**Work order:** The expected result is the run of lines from the one containing "- **Множественный выбор**" to the end of the listing, copied exactly.

.....

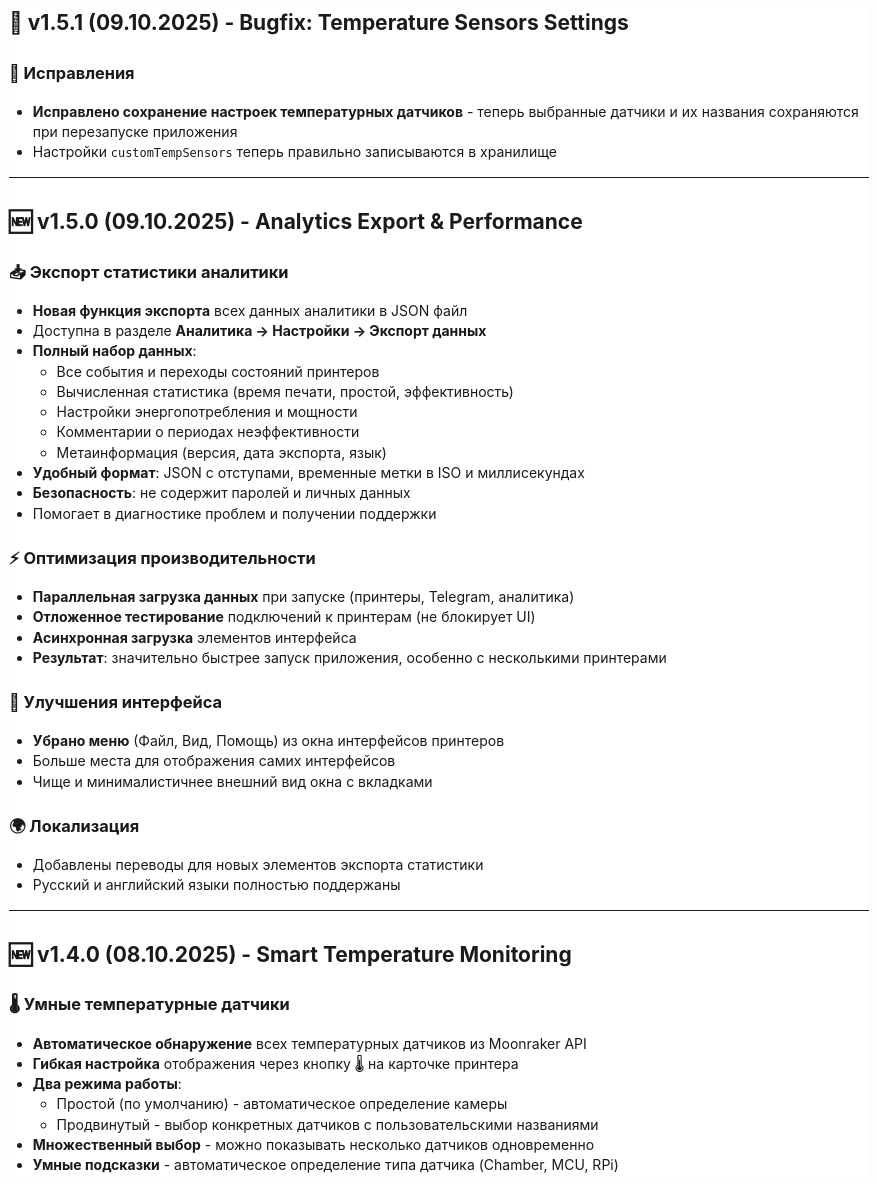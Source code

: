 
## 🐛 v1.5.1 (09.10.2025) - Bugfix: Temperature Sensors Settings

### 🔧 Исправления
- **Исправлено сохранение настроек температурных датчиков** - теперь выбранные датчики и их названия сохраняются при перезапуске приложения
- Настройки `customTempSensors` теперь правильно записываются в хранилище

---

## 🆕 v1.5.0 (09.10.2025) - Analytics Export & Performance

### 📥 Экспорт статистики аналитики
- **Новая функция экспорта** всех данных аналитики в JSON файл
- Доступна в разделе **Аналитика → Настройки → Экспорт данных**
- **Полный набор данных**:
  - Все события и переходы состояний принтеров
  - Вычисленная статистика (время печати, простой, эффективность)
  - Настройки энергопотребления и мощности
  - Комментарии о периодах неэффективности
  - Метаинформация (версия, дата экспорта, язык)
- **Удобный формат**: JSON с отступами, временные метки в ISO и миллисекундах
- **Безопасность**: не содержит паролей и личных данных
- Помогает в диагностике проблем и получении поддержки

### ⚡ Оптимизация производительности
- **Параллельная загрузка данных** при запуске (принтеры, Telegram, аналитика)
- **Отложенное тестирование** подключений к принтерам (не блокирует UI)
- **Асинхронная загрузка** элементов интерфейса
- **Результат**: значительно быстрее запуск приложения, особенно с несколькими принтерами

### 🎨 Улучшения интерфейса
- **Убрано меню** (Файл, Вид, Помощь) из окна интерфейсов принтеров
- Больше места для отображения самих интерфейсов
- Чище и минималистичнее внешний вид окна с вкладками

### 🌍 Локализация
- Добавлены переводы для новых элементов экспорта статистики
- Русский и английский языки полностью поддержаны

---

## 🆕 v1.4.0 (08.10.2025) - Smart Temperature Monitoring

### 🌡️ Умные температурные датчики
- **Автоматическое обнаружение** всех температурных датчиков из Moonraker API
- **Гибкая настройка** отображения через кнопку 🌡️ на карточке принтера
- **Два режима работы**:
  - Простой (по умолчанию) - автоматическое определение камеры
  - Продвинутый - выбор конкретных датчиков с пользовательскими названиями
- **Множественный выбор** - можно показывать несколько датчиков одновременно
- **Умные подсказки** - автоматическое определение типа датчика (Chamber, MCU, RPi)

.....

**Answer box:**
- **Множественный выбор** - можно показывать несколько датчиков одновременно
- **Умные подсказки** - автоматическое определение типа датчика (Chamber, MCU, RPi)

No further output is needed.